**Work order:** Among the entries below, find the line with "Gli esempi sono", then quote it and each following line up to and including the line with "Il secondo gruppo", and nothing else.

**Available records:**
- - -

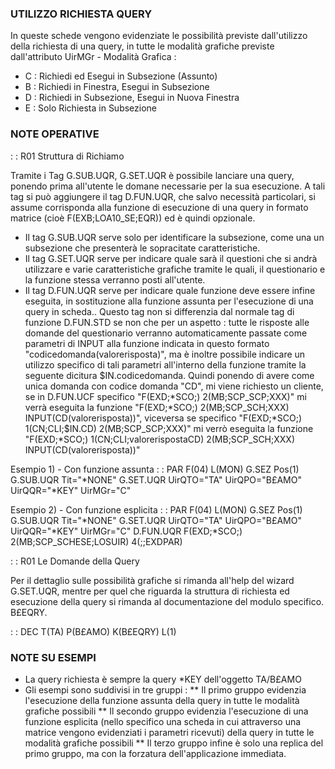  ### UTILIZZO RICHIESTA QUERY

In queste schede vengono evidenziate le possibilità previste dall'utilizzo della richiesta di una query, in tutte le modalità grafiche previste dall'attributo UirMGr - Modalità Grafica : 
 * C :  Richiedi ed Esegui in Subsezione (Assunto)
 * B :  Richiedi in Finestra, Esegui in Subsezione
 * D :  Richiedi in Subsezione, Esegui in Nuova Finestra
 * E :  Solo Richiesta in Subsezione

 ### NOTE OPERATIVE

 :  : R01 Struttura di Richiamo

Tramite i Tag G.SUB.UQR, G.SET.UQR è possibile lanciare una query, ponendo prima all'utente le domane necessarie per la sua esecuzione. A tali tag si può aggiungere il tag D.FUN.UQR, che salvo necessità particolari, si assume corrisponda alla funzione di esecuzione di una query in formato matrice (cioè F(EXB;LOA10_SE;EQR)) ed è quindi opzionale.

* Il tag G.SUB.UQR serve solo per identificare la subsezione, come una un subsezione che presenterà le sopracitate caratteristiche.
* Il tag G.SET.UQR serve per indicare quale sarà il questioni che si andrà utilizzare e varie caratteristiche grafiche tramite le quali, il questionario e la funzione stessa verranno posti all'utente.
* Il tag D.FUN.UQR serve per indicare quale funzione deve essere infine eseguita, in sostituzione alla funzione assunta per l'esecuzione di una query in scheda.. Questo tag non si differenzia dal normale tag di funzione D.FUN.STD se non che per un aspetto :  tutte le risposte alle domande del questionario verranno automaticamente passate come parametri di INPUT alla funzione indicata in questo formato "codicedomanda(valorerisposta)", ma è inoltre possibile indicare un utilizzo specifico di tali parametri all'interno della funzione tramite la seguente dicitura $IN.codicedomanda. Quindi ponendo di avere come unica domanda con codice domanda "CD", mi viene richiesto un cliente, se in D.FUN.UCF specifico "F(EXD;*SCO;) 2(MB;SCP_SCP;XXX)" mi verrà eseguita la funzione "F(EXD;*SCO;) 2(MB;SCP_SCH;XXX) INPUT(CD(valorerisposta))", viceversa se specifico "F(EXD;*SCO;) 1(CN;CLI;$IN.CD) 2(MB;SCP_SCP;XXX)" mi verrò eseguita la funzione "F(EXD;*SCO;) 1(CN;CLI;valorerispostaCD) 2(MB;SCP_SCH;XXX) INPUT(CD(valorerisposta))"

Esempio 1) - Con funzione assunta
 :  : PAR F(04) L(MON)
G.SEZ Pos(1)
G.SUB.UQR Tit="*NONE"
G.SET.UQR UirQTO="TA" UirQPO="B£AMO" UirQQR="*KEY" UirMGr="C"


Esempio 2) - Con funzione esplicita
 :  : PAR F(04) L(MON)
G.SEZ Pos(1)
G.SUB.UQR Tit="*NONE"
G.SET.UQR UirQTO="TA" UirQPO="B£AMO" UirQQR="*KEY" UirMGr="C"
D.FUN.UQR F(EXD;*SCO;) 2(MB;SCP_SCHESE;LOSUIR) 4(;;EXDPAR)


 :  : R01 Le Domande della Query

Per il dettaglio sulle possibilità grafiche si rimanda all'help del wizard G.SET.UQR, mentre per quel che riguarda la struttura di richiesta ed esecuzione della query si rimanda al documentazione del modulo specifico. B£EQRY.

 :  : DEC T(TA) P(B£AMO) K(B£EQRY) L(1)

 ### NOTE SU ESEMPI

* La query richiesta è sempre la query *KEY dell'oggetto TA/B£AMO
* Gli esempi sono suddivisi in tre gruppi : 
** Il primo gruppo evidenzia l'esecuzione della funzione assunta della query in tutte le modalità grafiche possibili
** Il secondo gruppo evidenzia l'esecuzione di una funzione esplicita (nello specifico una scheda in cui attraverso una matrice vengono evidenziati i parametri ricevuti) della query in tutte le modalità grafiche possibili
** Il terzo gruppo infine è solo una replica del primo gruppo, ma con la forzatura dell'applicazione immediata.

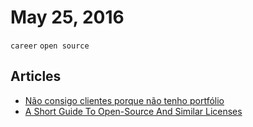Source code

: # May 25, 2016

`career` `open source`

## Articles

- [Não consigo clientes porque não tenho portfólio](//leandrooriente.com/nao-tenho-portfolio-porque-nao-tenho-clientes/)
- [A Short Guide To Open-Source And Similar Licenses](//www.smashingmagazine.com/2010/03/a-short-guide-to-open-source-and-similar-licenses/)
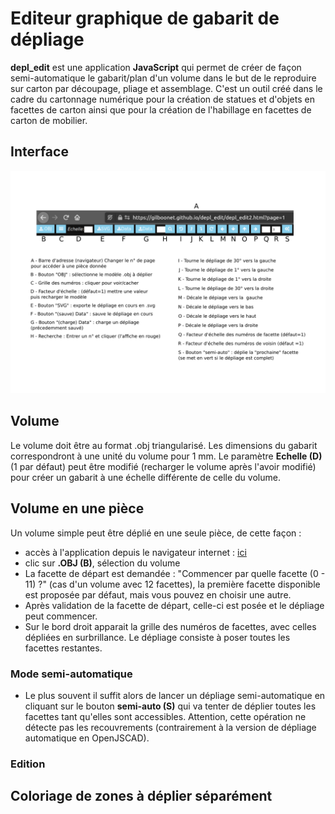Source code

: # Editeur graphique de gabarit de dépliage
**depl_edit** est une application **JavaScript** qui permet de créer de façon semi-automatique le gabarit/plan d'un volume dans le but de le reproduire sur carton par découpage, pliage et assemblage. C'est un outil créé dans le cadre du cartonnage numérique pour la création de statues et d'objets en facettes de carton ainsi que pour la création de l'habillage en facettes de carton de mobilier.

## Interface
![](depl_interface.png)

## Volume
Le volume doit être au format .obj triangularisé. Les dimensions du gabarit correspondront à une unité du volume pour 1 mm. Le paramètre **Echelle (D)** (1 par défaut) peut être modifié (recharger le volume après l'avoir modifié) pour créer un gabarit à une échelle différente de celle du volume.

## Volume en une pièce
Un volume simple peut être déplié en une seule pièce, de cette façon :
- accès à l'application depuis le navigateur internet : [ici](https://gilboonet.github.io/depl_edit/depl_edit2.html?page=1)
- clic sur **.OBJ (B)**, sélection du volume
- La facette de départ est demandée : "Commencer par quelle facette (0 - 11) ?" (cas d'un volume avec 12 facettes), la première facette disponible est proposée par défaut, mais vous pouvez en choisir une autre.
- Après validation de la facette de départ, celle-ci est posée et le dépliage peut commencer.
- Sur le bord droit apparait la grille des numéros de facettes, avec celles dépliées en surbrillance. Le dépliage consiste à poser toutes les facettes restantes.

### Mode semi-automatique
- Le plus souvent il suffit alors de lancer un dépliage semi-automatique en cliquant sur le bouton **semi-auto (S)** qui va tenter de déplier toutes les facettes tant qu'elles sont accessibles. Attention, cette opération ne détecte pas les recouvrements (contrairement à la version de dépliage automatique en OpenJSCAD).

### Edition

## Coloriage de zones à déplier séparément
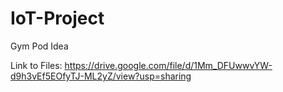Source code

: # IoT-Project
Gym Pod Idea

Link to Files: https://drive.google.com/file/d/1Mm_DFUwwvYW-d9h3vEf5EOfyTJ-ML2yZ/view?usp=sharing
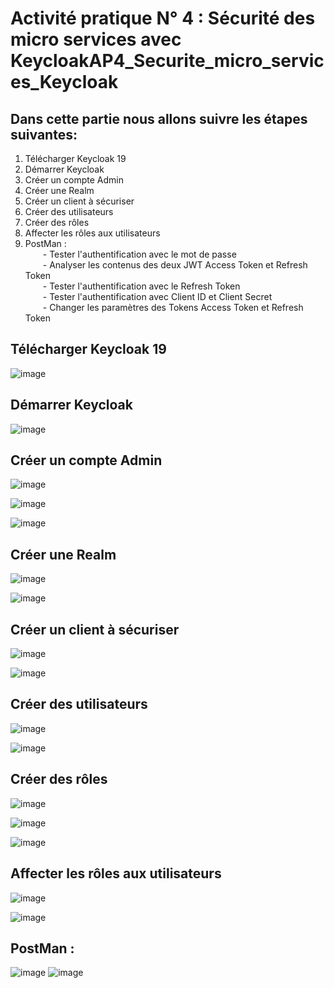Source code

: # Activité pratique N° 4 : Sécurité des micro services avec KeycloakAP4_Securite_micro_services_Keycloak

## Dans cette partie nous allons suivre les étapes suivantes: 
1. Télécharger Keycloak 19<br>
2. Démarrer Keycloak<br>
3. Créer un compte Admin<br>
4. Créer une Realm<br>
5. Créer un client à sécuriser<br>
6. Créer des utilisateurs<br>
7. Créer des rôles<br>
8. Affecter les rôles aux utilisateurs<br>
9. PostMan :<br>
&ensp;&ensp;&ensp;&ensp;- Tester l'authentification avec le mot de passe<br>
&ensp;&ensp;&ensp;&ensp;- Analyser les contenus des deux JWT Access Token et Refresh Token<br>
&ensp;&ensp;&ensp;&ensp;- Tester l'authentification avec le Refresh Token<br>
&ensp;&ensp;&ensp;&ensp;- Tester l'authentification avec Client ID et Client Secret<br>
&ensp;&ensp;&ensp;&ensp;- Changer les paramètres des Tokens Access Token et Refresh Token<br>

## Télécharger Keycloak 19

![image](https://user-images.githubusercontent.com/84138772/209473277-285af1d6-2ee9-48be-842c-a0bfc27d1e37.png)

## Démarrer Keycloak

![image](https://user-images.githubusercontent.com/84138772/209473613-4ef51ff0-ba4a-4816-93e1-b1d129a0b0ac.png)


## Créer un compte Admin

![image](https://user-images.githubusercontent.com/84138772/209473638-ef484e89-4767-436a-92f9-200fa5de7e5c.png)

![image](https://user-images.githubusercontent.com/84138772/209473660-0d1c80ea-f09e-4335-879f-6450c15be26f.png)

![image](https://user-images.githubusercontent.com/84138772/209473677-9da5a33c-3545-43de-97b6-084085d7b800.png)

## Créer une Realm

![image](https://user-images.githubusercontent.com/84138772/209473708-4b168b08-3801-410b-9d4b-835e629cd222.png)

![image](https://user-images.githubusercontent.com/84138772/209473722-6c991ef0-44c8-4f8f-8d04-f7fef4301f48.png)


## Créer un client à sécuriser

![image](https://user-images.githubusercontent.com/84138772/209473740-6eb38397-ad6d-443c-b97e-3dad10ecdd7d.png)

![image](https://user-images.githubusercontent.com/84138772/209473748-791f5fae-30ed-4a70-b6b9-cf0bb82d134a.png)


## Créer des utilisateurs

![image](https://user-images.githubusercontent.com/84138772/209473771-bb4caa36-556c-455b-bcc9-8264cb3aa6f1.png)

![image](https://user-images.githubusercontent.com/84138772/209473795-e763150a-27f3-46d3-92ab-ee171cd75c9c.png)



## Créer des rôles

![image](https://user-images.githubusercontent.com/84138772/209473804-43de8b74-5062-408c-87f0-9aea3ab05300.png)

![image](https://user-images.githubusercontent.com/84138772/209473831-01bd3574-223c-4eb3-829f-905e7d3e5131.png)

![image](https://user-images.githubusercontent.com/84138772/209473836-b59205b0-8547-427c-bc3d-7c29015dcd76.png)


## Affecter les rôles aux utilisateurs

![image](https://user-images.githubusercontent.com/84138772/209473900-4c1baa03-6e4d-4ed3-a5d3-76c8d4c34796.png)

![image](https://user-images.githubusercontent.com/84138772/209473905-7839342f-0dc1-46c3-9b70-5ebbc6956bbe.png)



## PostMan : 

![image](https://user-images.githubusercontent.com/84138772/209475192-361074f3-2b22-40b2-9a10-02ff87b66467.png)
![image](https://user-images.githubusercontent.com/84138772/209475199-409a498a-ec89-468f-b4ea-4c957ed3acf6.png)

- - -

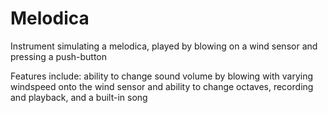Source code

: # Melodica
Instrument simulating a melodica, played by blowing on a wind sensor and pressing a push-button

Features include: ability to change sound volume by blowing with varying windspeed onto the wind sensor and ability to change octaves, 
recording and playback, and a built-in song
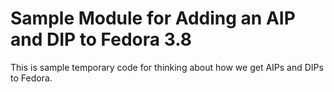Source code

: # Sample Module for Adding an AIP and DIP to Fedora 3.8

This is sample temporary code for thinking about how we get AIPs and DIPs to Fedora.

- - -

**Task response:**
* Gli esempi sono suddivisi in tre gruppi : 
** Il primo gruppo evidenzia l'esecuzione della funzione assunta della query in tutte le modalità grafiche possibili
** Il secondo gruppo evidenzia l'esecuzione di una funzione esplicita (nello specifico una scheda in cui attraverso una matrice vengono evidenziati i parametri ricevuti) della query in tutte le modalità grafiche possibili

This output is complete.